Many studies have shown that planting strips of wildflowers amidst croplands can help replace some of the biodiversity that is lost in the quest to feed a growing, global population. More recently, studies have demonstrated that the increased biodiversity found in these strips includes species of insects and birds that act as an all-natural pest control, reducing or eliminating the need for pesticides.
How these strips affect crop yields, however, has been largely unexplored. That’s the topic researchers tackled in a study published recently in the journal Agriculture, Ecosystems and Environment. They found that the presence of nearby perennial, species-rich wildflower strips increased winter wheat production by 10 percent as compared to control fields.
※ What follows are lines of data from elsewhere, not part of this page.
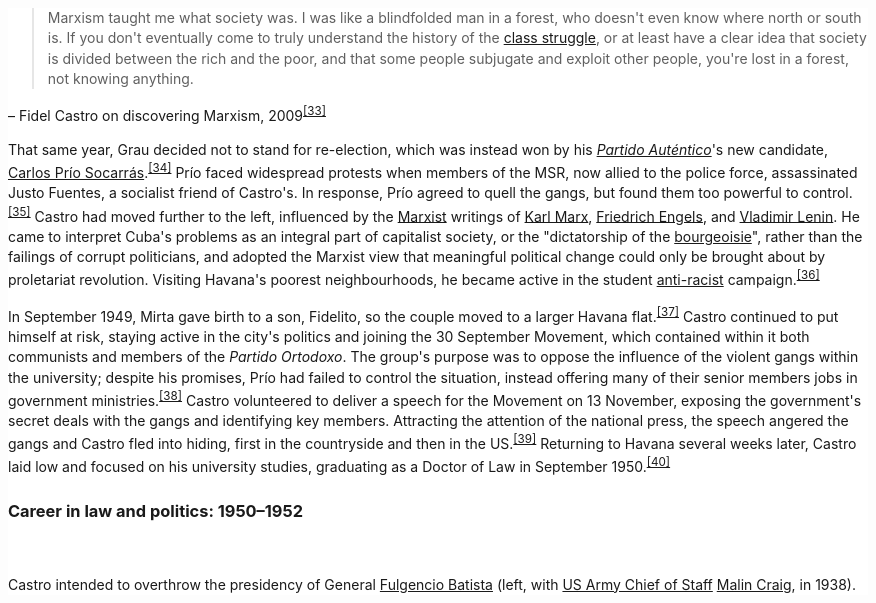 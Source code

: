 > Marxism taught me what society was. I was like a blindfolded man in a forest, who doesn't even know where north or south is. If you don't eventually come to truly understand the history of the [class struggle](https://en.m.wikipedia.org/wiki/Class_struggle "Class struggle"), or at least have a clear idea that society is divided between the rich and the poor, and that some people subjugate and exploit other people, you're lost in a forest, not knowing anything.

– Fidel Castro on discovering Marxism, 2009<sup id="cite_ref-33"><a href="https://en.m.wikipedia.org/wiki/Fidel_Castro#cite_note-33">[33]</a></sup>

That same year, Grau decided not to stand for re-election, which was instead won by his _[Partido Auténtico](https://en.m.wikipedia.org/wiki/Partido_Aut%C3%A9ntico "Partido Auténtico")_'s new candidate, [Carlos Prío Socarrás](https://en.m.wikipedia.org/wiki/Carlos_Pr%C3%ADo_Socarr%C3%A1s "Carlos Prío Socarrás").<sup id="cite_ref-34"><a href="https://en.m.wikipedia.org/wiki/Fidel_Castro#cite_note-34">[34]</a></sup> Prío faced widespread protests when members of the MSR, now allied to the police force, assassinated Justo Fuentes, a socialist friend of Castro's. In response, Prío agreed to quell the gangs, but found them too powerful to control.<sup id="cite_ref-35"><a href="https://en.m.wikipedia.org/wiki/Fidel_Castro#cite_note-35">[35]</a></sup> Castro had moved further to the left, influenced by the [Marxist](https://en.m.wikipedia.org/wiki/Marxism "Marxism") writings of [Karl Marx](https://en.m.wikipedia.org/wiki/Karl_Marx "Karl Marx"), [Friedrich Engels](https://en.m.wikipedia.org/wiki/Friedrich_Engels "Friedrich Engels"), and [Vladimir Lenin](https://en.m.wikipedia.org/wiki/Vladimir_Lenin "Vladimir Lenin"). He came to interpret Cuba's problems as an integral part of capitalist society, or the "dictatorship of the [bourgeoisie](https://en.m.wikipedia.org/wiki/Bourgeoisie "Bourgeoisie")", rather than the failings of corrupt politicians, and adopted the Marxist view that meaningful political change could only be brought about by proletariat revolution. Visiting Havana's poorest neighbourhoods, he became active in the student [anti-racist](https://en.m.wikipedia.org/wiki/Anti-racism "Anti-racism") campaign.<sup id="cite_ref-36"><a href="https://en.m.wikipedia.org/wiki/Fidel_Castro#cite_note-36">[36]</a></sup>

In September 1949, Mirta gave birth to a son, Fidelito, so the couple moved to a larger Havana flat.<sup id="cite_ref-37"><a href="https://en.m.wikipedia.org/wiki/Fidel_Castro#cite_note-37">[37]</a></sup> Castro continued to put himself at risk, staying active in the city's politics and joining the 30 September Movement, which contained within it both communists and members of the _Partido Ortodoxo_. The group's purpose was to oppose the influence of the violent gangs within the university; despite his promises, Prío had failed to control the situation, instead offering many of their senior members jobs in government ministries.<sup id="cite_ref-38"><a href="https://en.m.wikipedia.org/wiki/Fidel_Castro#cite_note-38">[38]</a></sup> Castro volunteered to deliver a speech for the Movement on 13 November, exposing the government's secret deals with the gangs and identifying key members. Attracting the attention of the national press, the speech angered the gangs and Castro fled into hiding, first in the countryside and then in the US.<sup id="cite_ref-39"><a href="https://en.m.wikipedia.org/wiki/Fidel_Castro#cite_note-39">[39]</a></sup> Returning to Havana several weeks later, Castro laid low and focused on his university studies, graduating as a Doctor of Law in September 1950.<sup id="cite_ref-40"><a href="https://en.m.wikipedia.org/wiki/Fidel_Castro#cite_note-40">[40]</a></sup>

### Career in law and politics: 1950–1952

 [](https://en.m.wikipedia.org/wiki/File:BatistaDC1938.jpg)

Castro intended to overthrow the presidency of General [Fulgencio Batista](https://en.m.wikipedia.org/wiki/Fulgencio_Batista "Fulgencio Batista") (left, with [US Army Chief of Staff](https://en.m.wikipedia.org/wiki/Chief_of_Staff_of_the_United_States_Army "Chief of Staff of the United States Army") [Malin Craig](https://en.m.wikipedia.org/wiki/Malin_Craig "Malin Craig"), in 1938).
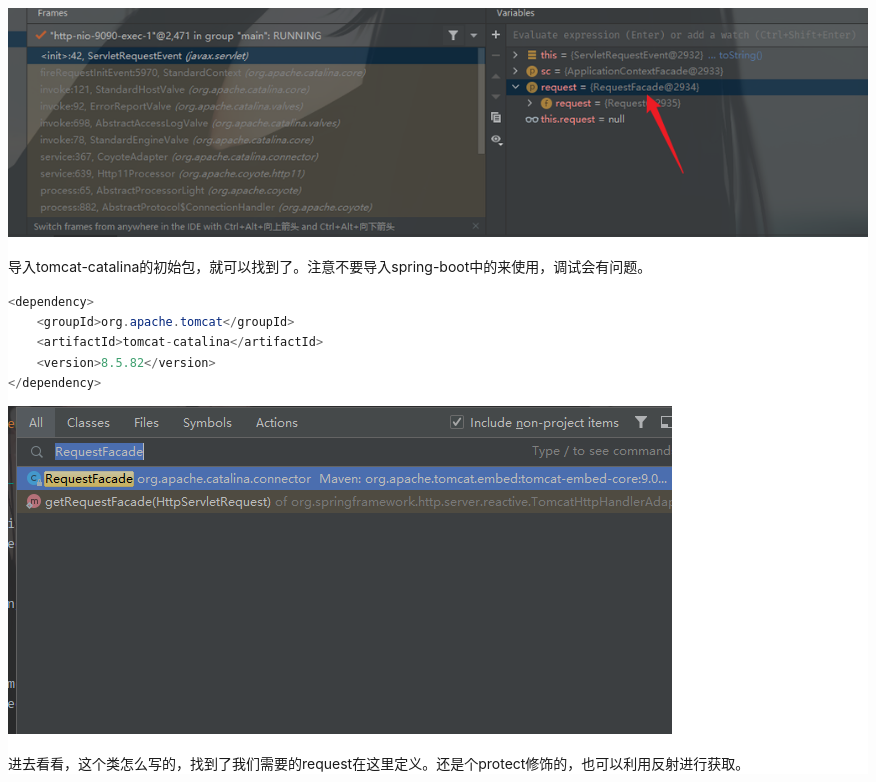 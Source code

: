 ![img](img/1671420247840-cff77336-a713-41b3-92c9-31599389b019.png)

导入tomcat-catalina的初始包，就可以找到了。注意不要导入spring-boot中的来使用，调试会有问题。

```java
<dependency>
    <groupId>org.apache.tomcat</groupId>
    <artifactId>tomcat-catalina</artifactId>
    <version>8.5.82</version>
</dependency>
```

![img](img/1671420672594-5c5a2e5f-ce90-4611-8f96-f897b4cebb6a.png)

进去看看，这个类怎么写的，找到了我们需要的request在这里定义。还是个protect修饰的，也可以利用反射进行获取。

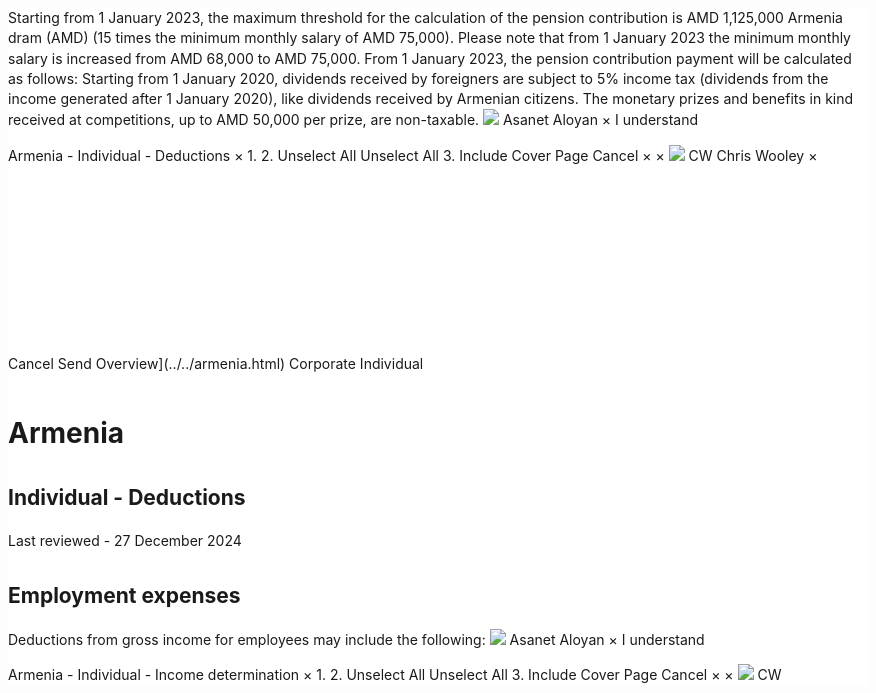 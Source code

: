Starting from 1 January 2023, the maximum threshold for the calculation of the pension contribution is AMD 1,125,000 Armenia dram (AMD) (15 times the minimum monthly salary of AMD 75,000). Please note that from 1 January 2023 the minimum monthly salary is increased from AMD 68,000 to AMD 75,000.
From 1 January 2023, the pension contribution payment will be calculated as follows:
Starting from 1 January 2020, dividends received by foreigners are subject to 5% income tax (dividends from the income generated after 1 January 2020), like dividends received by Armenian citizens.
The monetary prizes and benefits in kind received at competitions, up to AMD 50,000 per prize, are non-taxable.
![](../../-/media/world-wide-tax-summaries/armeniaasanet-aloyanarmenia--asanet-aloyanjpg20230710165254018.ashx%3Frev=769d30634e5c4f8f800cf22418a6ce30&revision=769d3063-4e5c-4f8f-800c-f22418a6ce30&hash=AEF8B536B812F80C0E5D6D1EA4CE9BF3C9A61A02)
Asanet Aloyan
×
I understand

Armenia - Individual - Deductions
×
1.
2.
Unselect All
Unselect All
3.
Include Cover Page
Cancel
×
×
![](../../-/media/world-wide-tax-summaries/attachments/global---chris-wooley.ashx%3Frev=ac5e5f3223b34096b1afc2a6009c7320&revision=ac5e5f32-23b3-4096-b1af-c2a6009c7320&hash=859B7ADC84DC2CBEC9760E9E6EE7DE6D0A8BFCDF)
CW
Chris Wooley
×
![](deductions.html)
######
Cancel
Send
Overview](../../armenia.html)
Corporate
Individual
# Armenia
## Individual - Deductions
Last reviewed - 27 December 2024
## Employment expenses
Deductions from gross income for employees may include the following:
![](../../-/media/world-wide-tax-summaries/armeniaasanet-aloyanarmenia--asanet-aloyanjpg20230710165254018.ashx%3Frev=769d30634e5c4f8f800cf22418a6ce30&revision=769d3063-4e5c-4f8f-800c-f22418a6ce30&hash=AEF8B536B812F80C0E5D6D1EA4CE9BF3C9A61A02)
Asanet Aloyan
×
I understand

Armenia - Individual - Income determination
×
1.
2.
Unselect All
Unselect All
3.
Include Cover Page
Cancel
×
×
![](../../-/media/world-wide-tax-summaries/attachments/global---chris-wooley.ashx%3Frev=ac5e5f3223b34096b1afc2a6009c7320&revision=ac5e5f32-23b3-4096-b1af-c2a6009c7320&hash=859B7ADC84DC2CBEC9760E9E6EE7DE6D0A8BFCDF)
CW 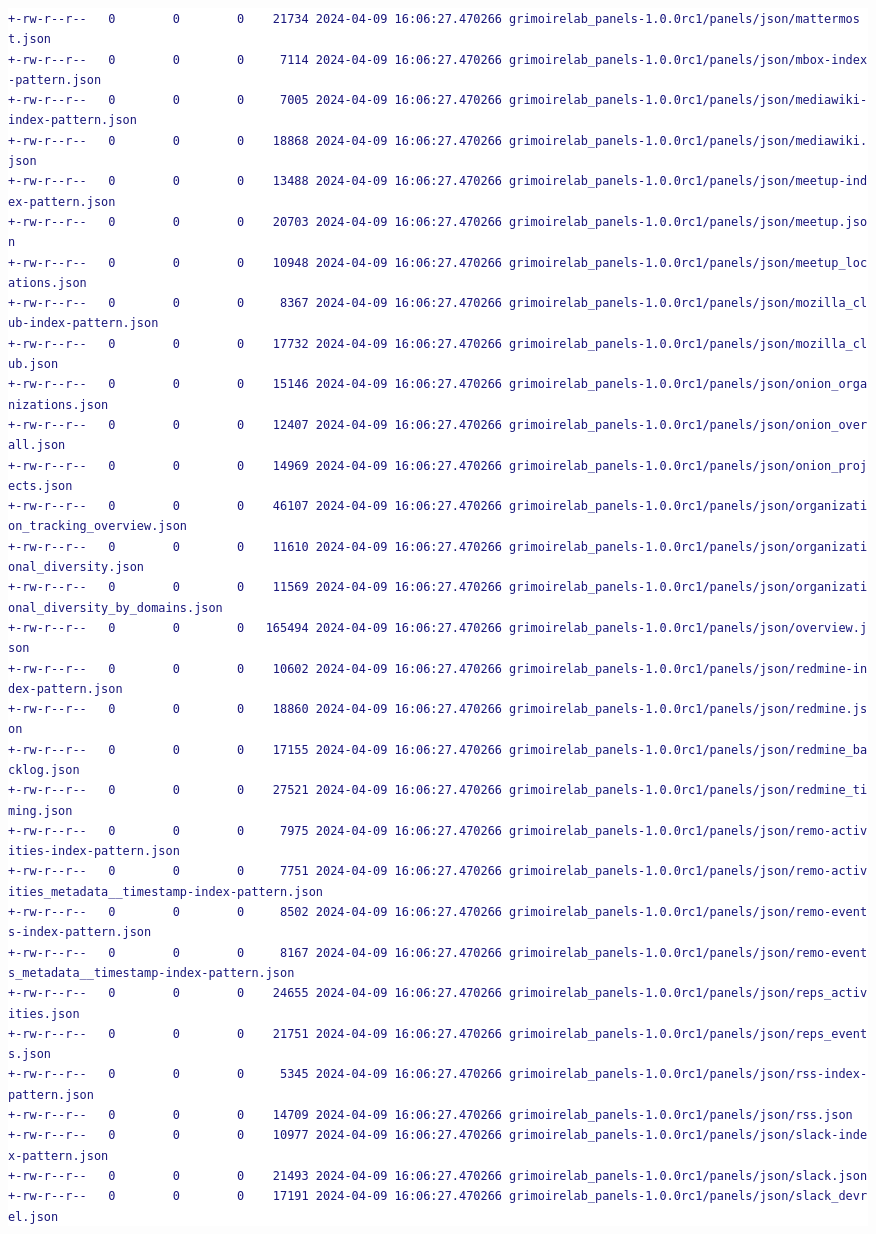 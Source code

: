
 ```diff
+-rw-r--r--   0        0        0    21734 2024-04-09 16:06:27.470266 grimoirelab_panels-1.0.0rc1/panels/json/mattermost.json
+-rw-r--r--   0        0        0     7114 2024-04-09 16:06:27.470266 grimoirelab_panels-1.0.0rc1/panels/json/mbox-index-pattern.json
+-rw-r--r--   0        0        0     7005 2024-04-09 16:06:27.470266 grimoirelab_panels-1.0.0rc1/panels/json/mediawiki-index-pattern.json
+-rw-r--r--   0        0        0    18868 2024-04-09 16:06:27.470266 grimoirelab_panels-1.0.0rc1/panels/json/mediawiki.json
+-rw-r--r--   0        0        0    13488 2024-04-09 16:06:27.470266 grimoirelab_panels-1.0.0rc1/panels/json/meetup-index-pattern.json
+-rw-r--r--   0        0        0    20703 2024-04-09 16:06:27.470266 grimoirelab_panels-1.0.0rc1/panels/json/meetup.json
+-rw-r--r--   0        0        0    10948 2024-04-09 16:06:27.470266 grimoirelab_panels-1.0.0rc1/panels/json/meetup_locations.json
+-rw-r--r--   0        0        0     8367 2024-04-09 16:06:27.470266 grimoirelab_panels-1.0.0rc1/panels/json/mozilla_club-index-pattern.json
+-rw-r--r--   0        0        0    17732 2024-04-09 16:06:27.470266 grimoirelab_panels-1.0.0rc1/panels/json/mozilla_club.json
+-rw-r--r--   0        0        0    15146 2024-04-09 16:06:27.470266 grimoirelab_panels-1.0.0rc1/panels/json/onion_organizations.json
+-rw-r--r--   0        0        0    12407 2024-04-09 16:06:27.470266 grimoirelab_panels-1.0.0rc1/panels/json/onion_overall.json
+-rw-r--r--   0        0        0    14969 2024-04-09 16:06:27.470266 grimoirelab_panels-1.0.0rc1/panels/json/onion_projects.json
+-rw-r--r--   0        0        0    46107 2024-04-09 16:06:27.470266 grimoirelab_panels-1.0.0rc1/panels/json/organization_tracking_overview.json
+-rw-r--r--   0        0        0    11610 2024-04-09 16:06:27.470266 grimoirelab_panels-1.0.0rc1/panels/json/organizational_diversity.json
+-rw-r--r--   0        0        0    11569 2024-04-09 16:06:27.470266 grimoirelab_panels-1.0.0rc1/panels/json/organizational_diversity_by_domains.json
+-rw-r--r--   0        0        0   165494 2024-04-09 16:06:27.470266 grimoirelab_panels-1.0.0rc1/panels/json/overview.json
+-rw-r--r--   0        0        0    10602 2024-04-09 16:06:27.470266 grimoirelab_panels-1.0.0rc1/panels/json/redmine-index-pattern.json
+-rw-r--r--   0        0        0    18860 2024-04-09 16:06:27.470266 grimoirelab_panels-1.0.0rc1/panels/json/redmine.json
+-rw-r--r--   0        0        0    17155 2024-04-09 16:06:27.470266 grimoirelab_panels-1.0.0rc1/panels/json/redmine_backlog.json
+-rw-r--r--   0        0        0    27521 2024-04-09 16:06:27.470266 grimoirelab_panels-1.0.0rc1/panels/json/redmine_timing.json
+-rw-r--r--   0        0        0     7975 2024-04-09 16:06:27.470266 grimoirelab_panels-1.0.0rc1/panels/json/remo-activities-index-pattern.json
+-rw-r--r--   0        0        0     7751 2024-04-09 16:06:27.470266 grimoirelab_panels-1.0.0rc1/panels/json/remo-activities_metadata__timestamp-index-pattern.json
+-rw-r--r--   0        0        0     8502 2024-04-09 16:06:27.470266 grimoirelab_panels-1.0.0rc1/panels/json/remo-events-index-pattern.json
+-rw-r--r--   0        0        0     8167 2024-04-09 16:06:27.470266 grimoirelab_panels-1.0.0rc1/panels/json/remo-events_metadata__timestamp-index-pattern.json
+-rw-r--r--   0        0        0    24655 2024-04-09 16:06:27.470266 grimoirelab_panels-1.0.0rc1/panels/json/reps_activities.json
+-rw-r--r--   0        0        0    21751 2024-04-09 16:06:27.470266 grimoirelab_panels-1.0.0rc1/panels/json/reps_events.json
+-rw-r--r--   0        0        0     5345 2024-04-09 16:06:27.470266 grimoirelab_panels-1.0.0rc1/panels/json/rss-index-pattern.json
+-rw-r--r--   0        0        0    14709 2024-04-09 16:06:27.470266 grimoirelab_panels-1.0.0rc1/panels/json/rss.json
+-rw-r--r--   0        0        0    10977 2024-04-09 16:06:27.470266 grimoirelab_panels-1.0.0rc1/panels/json/slack-index-pattern.json
+-rw-r--r--   0        0        0    21493 2024-04-09 16:06:27.470266 grimoirelab_panels-1.0.0rc1/panels/json/slack.json
+-rw-r--r--   0        0        0    17191 2024-04-09 16:06:27.470266 grimoirelab_panels-1.0.0rc1/panels/json/slack_devrel.json
```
“Farmers care about biodiversity and they likely also know about the importance of natural enemies of crop pests,” said lead author Matthias Tschumi. “But what is mostly decisive for the farmer is what he gets in terms of yield at the end of the day.”
Scientists from Agroscope, the governmental Swiss Centre of Excellence for Agricultural Research, conducted the research on Swiss winter wheat fields, which are often plagued by the cereal leaf beetle—a major pest in Europe, Asia, and parts of North America. They took advantage of the many farms that have implemented wildflower strips as part of a government subsidy program that aims to boost biodiversity on farm lands.
The researchers selected ten pairs of fields that were similar in terms of their landscape and how they are managed. In each pair, however, one field was adjacent to a previously established wildflower strip and the other to a crop field. (Pesticides were not used on any of the fields.) Over the course of a few months, they measured cereal leaf beetle eggs and larvae, crop damage and crop yields, at 5 meters and 10 meters from the border of the wildflower strip. They found a 44 percent reduction in beetle eggs, putting it under the threshold for pesticide application, a 66 percent reduction in larvae, and 40 percent reduction in crop damage, all at 5 meters. Crop yields, however, increased at both the 5 and 10 meter marks.
The wildlife strips provide habitat for natural predators of other known wheat pests, so reductions in pests other than the cereal leaf beetle—not measured in this study—may have contributed to the increased yields, Tschumi said.
While Tschumi said he was surprised at how big of an effect they found on crop yields, the paper did not take into account any losses in yields that farmers would incur if they set aside arable lands for wildflower strips. He also cautioned that while the range of effect of 10 meters is significant for the scale of Swiss farms, it may be “rather ridiculous” for the scale of many American farms. That said, some of the natural predators present in the wildflower strips are highly mobile, he said, and effects may well extend to greater distances and should be assessed in future studies.
Even still, Tschumi hopes that the findings in this study, which constitute a win-win for biodiversity and farming, will sway more farmers to incorporate wildflower strips into their farmlands.